___ RECORDS FOR PROCESSING

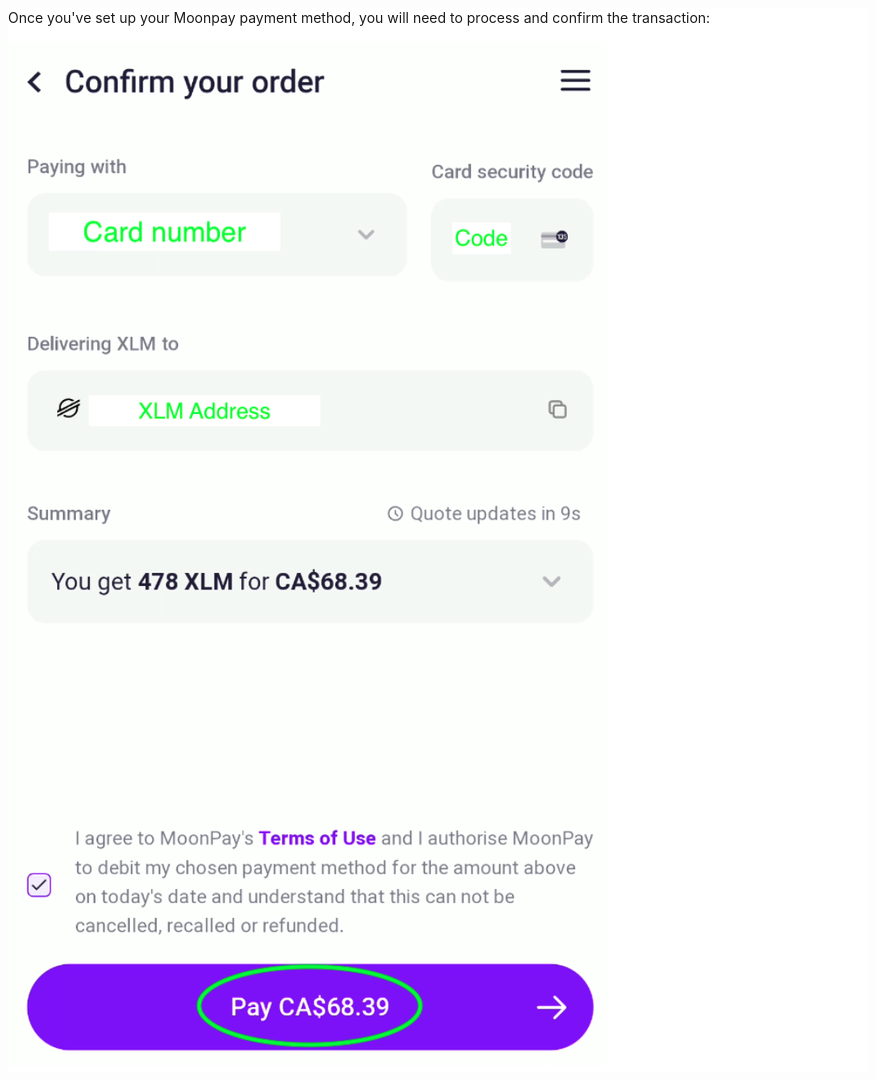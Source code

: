Once you've set up your Moonpay payment method, you will need to process and confirm the transaction:

![image](./img/gettft_25.png)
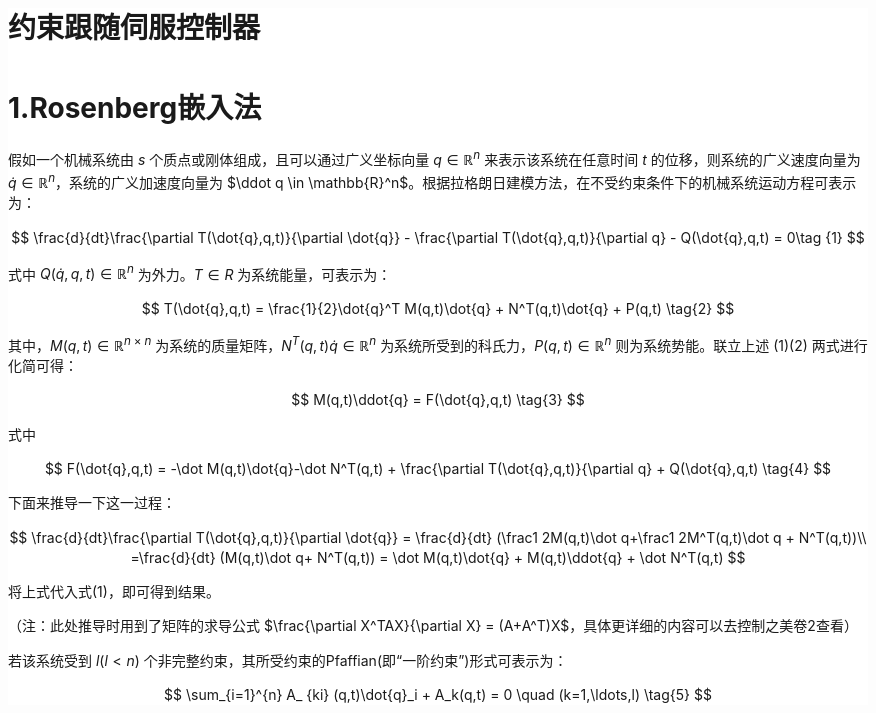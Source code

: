 # 约束跟随伺服控制器

# 1.Rosenberg嵌入法

假如一个机械系统由 $s$ 个质点或刚体组成，且可以通过广义坐标向量 $q \in \mathbb{R}^n$ 来表示该系统在任意时间 $t$ 的位移，则系统的广义速度向量为 $\dot q \in \mathbb{R}^n$，系统的广义加速度向量为 $\ddot q \in \mathbb{R}^n$。根据拉格朗日建模方法，在不受约束条件下的机械系统运动方程可表示为：

$$
\frac{d}{dt}\frac{\partial T(\dot{q},q,t)}{\partial \dot{q}} - \frac{\partial T(\dot{q},q,t)}{\partial q} - Q(\dot{q},q,t) = 0\tag
{1}
$$

式中 $Q(\dot{q},q,t)\in \mathbb{R}^n$ 为外力。$T\in R$ 为系统能量，可表示为：

$$
T(\dot{q},q,t) = \frac{1}{2}\dot{q}^T M(q,t)\dot{q} + N^T(q,t)\dot{q} + P(q,t)
\tag{2}
$$

其中，$M(q,t) \in \mathbb{R}^{n\times n}$ 为系统的质量矩阵，$N^T(q,t)\dot q\in \mathbb{R}^n$ 为系统所受到的科氏力，$P(q,t)\in \mathbb{R}^n$ 则为系统势能。联立上述 $(1)(2)$ 两式进行化简可得：

$$
M(q,t)\ddot{q} = F(\dot{q},q,t)
\tag{3}
$$

式中

$$
F(\dot{q},q,t) = -\dot M(q,t)\dot{q}-\dot N^T(q,t) + \frac{\partial T(\dot{q},q,t)}{\partial q} + Q(\dot{q},q,t) 
\tag{4}
$$

下面来推导一下这一过程：

$$
\frac{d}{dt}\frac{\partial T(\dot{q},q,t)}{\partial \dot{q}}
= \frac{d}{dt} (\frac1 2M(q,t)\dot q+\frac1 2M^T(q,t)\dot q + N^T(q,t))\\
=\frac{d}{dt} (M(q,t)\dot q+ N^T(q,t))
= \dot M(q,t)\dot{q} + M(q,t)\ddot{q} + \dot  N^T(q,t)
$$

将上式代入式$(1)$，即可得到结果。

<span data-type="text" style="background-color: var(--b3-card-error-background); color: var(--b3-card-error-color);">（注：此处推导时用到了矩阵的求导公式 </span>$\frac{\partial X^TAX}{\partial X} = (A+A^T)X$<span data-type="text" style="background-color: var(--b3-card-error-background); color: var(--b3-card-error-color);">，具体更详细的内容可以去控制之美卷2查看）</span>

若该系统受到 $l(l<n)$ 个非完整约束，其所受约束的Pfaffian(即“一阶约束”)形式可表示为：

$$
\sum_{i=1}^{n} A_ {ki} (q,t)\dot{q}_i + A_k(q,t) = 0 \quad (k=1,\ldots,l)
\tag{5}
$$
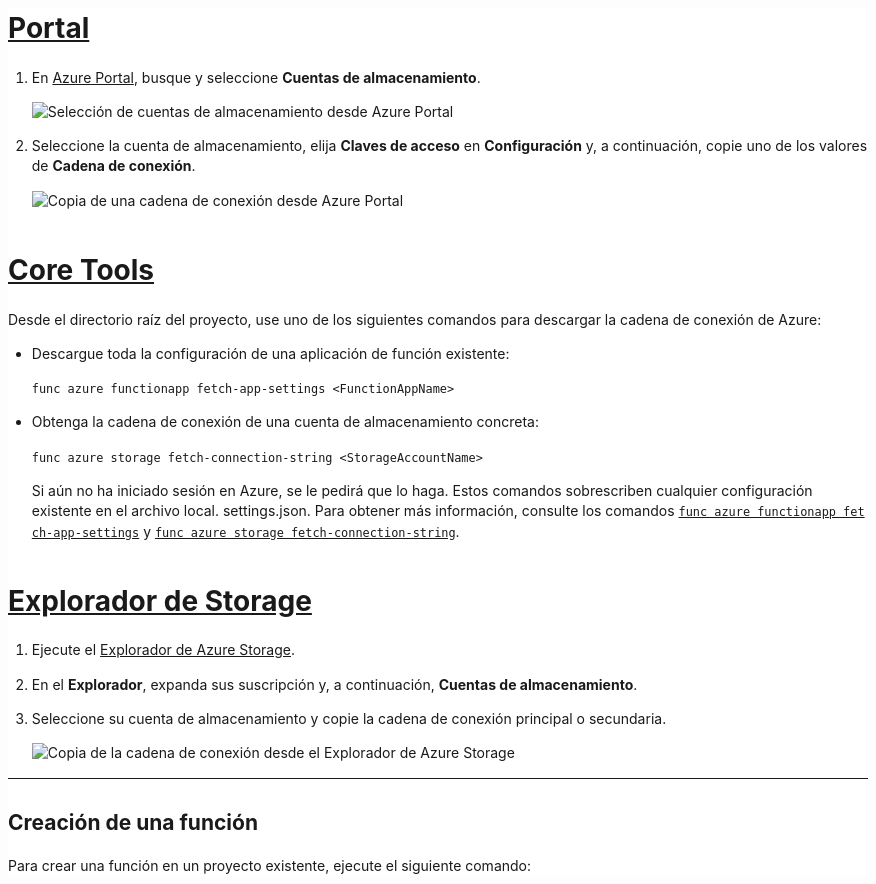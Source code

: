 # <a name="portal"></a>[Portal](#tab/portal)

1. En [Azure Portal], busque y seleccione **Cuentas de almacenamiento**. 

    ![Selección de cuentas de almacenamiento desde Azure Portal](./media/functions-run-local/select-storage-accounts.png)
  
1.  Seleccione la cuenta de almacenamiento, elija **Claves de acceso** en **Configuración** y, a continuación, copie uno de los valores de **Cadena de conexión**.

    ![Copia de una cadena de conexión desde Azure Portal](./media/functions-run-local/copy-storage-connection-portal.png)

# <a name="core-tools"></a>[Core Tools](#tab/azurecli)

Desde el directorio raíz del proyecto, use uno de los siguientes comandos para descargar la cadena de conexión de Azure:

  + Descargue toda la configuración de una aplicación de función existente:

    ```
    func azure functionapp fetch-app-settings <FunctionAppName>
    ```

  + Obtenga la cadena de conexión de una cuenta de almacenamiento concreta:

    ```
    func azure storage fetch-connection-string <StorageAccountName>
    ```

    Si aún no ha iniciado sesión en Azure, se le pedirá que lo haga. Estos comandos sobrescriben cualquier configuración existente en el archivo local. settings.json. Para obtener más información, consulte los comandos [`func azure functionapp fetch-app-settings`](functions-core-tools-reference.md#func-azure-functionapp-fetch-app-settings) y [`func azure storage fetch-connection-string`](functions-core-tools-reference.md#func-azure-storage-fetch-connection-string).

# <a name="storage-explorer"></a>[Explorador de Storage](#tab/storageexplorer)

1. Ejecute el [Explorador de Azure Storage](https://storageexplorer.com/). 

1. En el **Explorador**, expanda sus suscripción y, a continuación, **Cuentas de almacenamiento**.

1. Seleccione su cuenta de almacenamiento y copie la cadena de conexión principal o secundaria.

    ![Copia de la cadena de conexión desde el Explorador de Azure Storage](./media/functions-run-local/storage-explorer.png)

---

## <a name="create-a-function"></a><a name="create-func"></a>Creación de una función

Para crear una función en un proyecto existente, ejecute el siguiente comando:


[Azure Functions Core Tools]: https://www.npmjs.com/package/azure-functions-core-tools
[Azure Portal]: https://portal.azure.com 
[Node.js]: https://docs.npmjs.com/getting-started/installing-node#osx-or-windows
[`FUNCTIONS_WORKER_RUNTIME`]: functions-app-settings.md#functions_worker_runtime
[`AzureWebJobsStorage`]: functions-app-settings.md#azurewebjobsstorage
[conjuntos de extensiones]: functions-bindings-register.md#extension-bundles
[func azure functionapp publish]: functions-core-tools-reference.md?tabs=v2#func-azure-functionapp-publish
[func init]: functions-core-tools-reference.md?tabs=v2#func-init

______

** WHAT THE EXERCISE ASKS **
All the records above need to be given again word for word. Skip the pictures.

** OUTPUT OF THE EXERCISE **
Source code

:Once you've set up your Moonpay payment method, you will need to process and confirm the transaction:

![image](./img/gettft_25.png)
Source code

: # 约束跟随伺服控制器

# 1.Rosenberg嵌入法

假如一个机械系统由 $s$ 个质点或刚体组成，且可以通过广义坐标向量 $q \in \mathbb{R}^n$ 来表示该系统在任意时间 $t$ 的位移，则系统的广义速度向量为 $\dot q \in \mathbb{R}^n$，系统的广义加速度向量为 $\ddot q \in \mathbb{R}^n$。根据拉格朗日建模方法，在不受约束条件下的机械系统运动方程可表示为：

$$
\frac{d}{dt}\frac{\partial T(\dot{q},q,t)}{\partial \dot{q}} - \frac{\partial T(\dot{q},q,t)}{\partial q} - Q(\dot{q},q,t) = 0\tag
{1}
$$

式中 $Q(\dot{q},q,t)\in \mathbb{R}^n$ 为外力。$T\in R$ 为系统能量，可表示为：

$$
T(\dot{q},q,t) = \frac{1}{2}\dot{q}^T M(q,t)\dot{q} + N^T(q,t)\dot{q} + P(q,t)
\tag{2}
$$

其中，$M(q,t) \in \mathbb{R}^{n\times n}$ 为系统的质量矩阵，$N^T(q,t)\dot q\in \mathbb{R}^n$ 为系统所受到的科氏力，$P(q,t)\in \mathbb{R}^n$ 则为系统势能。联立上述 $(1)(2)$ 两式进行化简可得：

$$
M(q,t)\ddot{q} = F(\dot{q},q,t)
\tag{3}
$$

式中

$$
F(\dot{q},q,t) = -\dot M(q,t)\dot{q}-\dot N^T(q,t) + \frac{\partial T(\dot{q},q,t)}{\partial q} + Q(\dot{q},q,t) 
\tag{4}
$$

下面来推导一下这一过程：

$$
\frac{d}{dt}\frac{\partial T(\dot{q},q,t)}{\partial \dot{q}}
= \frac{d}{dt} (\frac1 2M(q,t)\dot q+\frac1 2M^T(q,t)\dot q + N^T(q,t))\\
=\frac{d}{dt} (M(q,t)\dot q+ N^T(q,t))
= \dot M(q,t)\dot{q} + M(q,t)\ddot{q} + \dot  N^T(q,t)
$$

将上式代入式$(1)$，即可得到结果。

<span data-type="text" style="background-color: var(--b3-card-error-background); color: var(--b3-card-error-color);">（注：此处推导时用到了矩阵的求导公式 </span>$\frac{\partial X^TAX}{\partial X} = (A+A^T)X$<span data-type="text" style="background-color: var(--b3-card-error-background); color: var(--b3-card-error-color);">，具体更详细的内容可以去控制之美卷2查看）</span>

若该系统受到 $l(l<n)$ 个非完整约束，其所受约束的Pfaffian(即“一阶约束”)形式可表示为：

$$
\sum_{i=1}^{n} A_ {ki} (q,t)\dot{q}_i + A_k(q,t) = 0 \quad (k=1,\ldots,l)
\tag{5}
$$
Source code

: # <a name="portal"></a>[Portal](#tab/portal)

1. En [Azure Portal], busque y seleccione **Cuentas de almacenamiento**. 

    ![Selección de cuentas de almacenamiento desde Azure Portal](./media/functions-run-local/select-storage-accounts.png)
  
1.  Seleccione la cuenta de almacenamiento, elija **Claves de acceso** en **Configuración** y, a continuación, copie uno de los valores de **Cadena de conexión**.

    ![Copia de una cadena de conexión desde Azure Portal](./media/functions-run-local/copy-storage-connection-portal.png)

# <a name="core-tools"></a>[Core Tools](#tab/azurecli)

Desde el directorio raíz del proyecto, use uno de los siguientes comandos para descargar la cadena de conexión de Azure:

  + Descargue toda la configuración de una aplicación de función existente:

    ```
    func azure functionapp fetch-app-settings <FunctionAppName>
    ```

  + Obtenga la cadena de conexión de una cuenta de almacenamiento concreta:

    ```
    func azure storage fetch-connection-string <StorageAccountName>
    ```

    Si aún no ha iniciado sesión en Azure, se le pedirá que lo haga. Estos comandos sobrescriben cualquier configuración existente en el archivo local. settings.json. Para obtener más información, consulte los comandos [`func azure functionapp fetch-app-settings`](functions-core-tools-reference.md#func-azure-functionapp-fetch-app-settings) y [`func azure storage fetch-connection-string`](functions-core-tools-reference.md#func-azure-storage-fetch-connection-string).

# <a name="storage-explorer"></a>[Explorador de Storage](#tab/storageexplorer)

1. Ejecute el [Explorador de Azure Storage](https://storageexplorer.com/). 

1. En el **Explorador**, expanda sus suscripción y, a continuación, **Cuentas de almacenamiento**.

1. Seleccione su cuenta de almacenamiento y copie la cadena de conexión principal o secundaria.

    ![Copia de la cadena de conexión desde el Explorador de Azure Storage](./media/functions-run-local/storage-explorer.png)

---

## <a name="create-a-function"></a><a name="create-func"></a>Creación de una función

Para crear una función en un proyecto existente, ejecute el siguiente comando:


[Azure Functions Core Tools]: https://www.npmjs.com/package/azure-functions-core-tools
[Azure Portal]: https://portal.azure.com 
[Node.js]: https://docs.npmjs.com/getting-started/installing-node#osx-or-windows
[`FUNCTIONS_WORKER_RUNTIME`]: functions-app-settings.md#functions_worker_runtime
[`AzureWebJobsStorage`]: functions-app-settings.md#azurewebjobsstorage
[conjuntos de extensiones]: functions-bindings-register.md#extension-bundles
[func azure functionapp publish]: functions-core-tools-reference.md?tabs=v2#func-azure-functionapp-publish
[func init]: functions-core-tools-reference.md?tabs=v2#func-init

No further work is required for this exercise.